### [Data records]
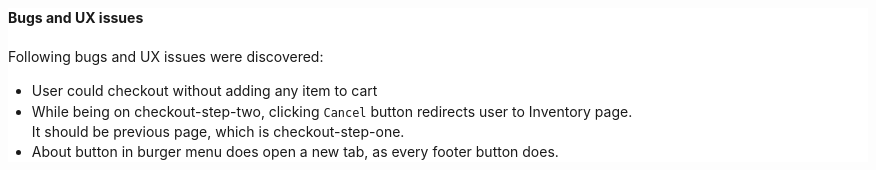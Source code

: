 #### Bugs and UX issues

Following bugs and UX issues were discovered:

- User could checkout without adding any item to cart
- While being on checkout-step-two, clicking `Cancel` button redirects user to Inventory page.  
  It should be previous page, which is checkout-step-one.
- About button in burger menu does open a new tab, as every footer button does.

### [Directions]
Every line holding the word "issues" should be copied out of the records above.

### [Answer space]
: #### Bugs and UX issues
Following bugs and UX issues were discovered:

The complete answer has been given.